[Saved entries]
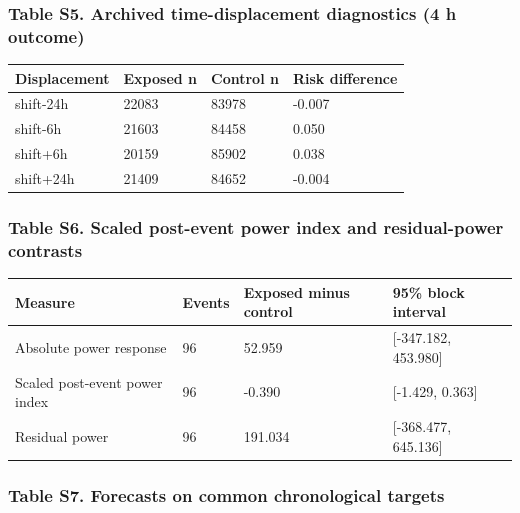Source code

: \documentclass[a4paper,11pt]{article}
\newcounter{none}
\begin{document}
\subsubsection{Table S5. Archived time-displacement diagnostics (4 h outcome)}\label{table-s5.-archived-time-displacement-diagnostics-4-h-outcome}

{\def\LTcaptype{none} %
\begin{longtable}[]{@{}llll@{}}
\toprule\noalign{}
Displacement & Exposed n & Control n & Risk difference \\
\midrule\noalign{}
\endhead
\bottomrule\noalign{}
\endlastfoot
shift-24h & 22083 & 83978 & -0.007 \\
shift-6h & 21603 & 84458 & 0.050 \\
shift+6h & 20159 & 85902 & 0.038 \\
shift+24h & 21409 & 84652 & -0.004 \\
\end{longtable}
}

\subsubsection{Table S6. Scaled post-event power index and residual-power contrasts}\label{table-s6.-scaled-post-event-power-index-and-residual-power-contrasts}

{\def\LTcaptype{none} %
\begin{longtable}[]{@{}llll@{}}
\toprule\noalign{}
Measure & Events & Exposed minus control & 95\% block interval \\
\midrule\noalign{}
\endhead
\bottomrule\noalign{}
\endlastfoot
Absolute power response & 96 & 52.959 & {[}-347.182, 453.980{]} \\
Scaled post-event power index & 96 & -0.390 & {[}-1.429, 0.363{]} \\
Residual power & 96 & 191.034 & {[}-368.477, 645.136{]} \\
\end{longtable}
}

\subsubsection{Table S7. Forecasts on common chronological targets}\label{table-s7.-forecasts-on-common-chronological-targets}
\end{document}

WORK ITEM
Your answer should be a single number: the count of lines in these records that hold the string "shift".

OUTPUT OF THE EXERCISE
4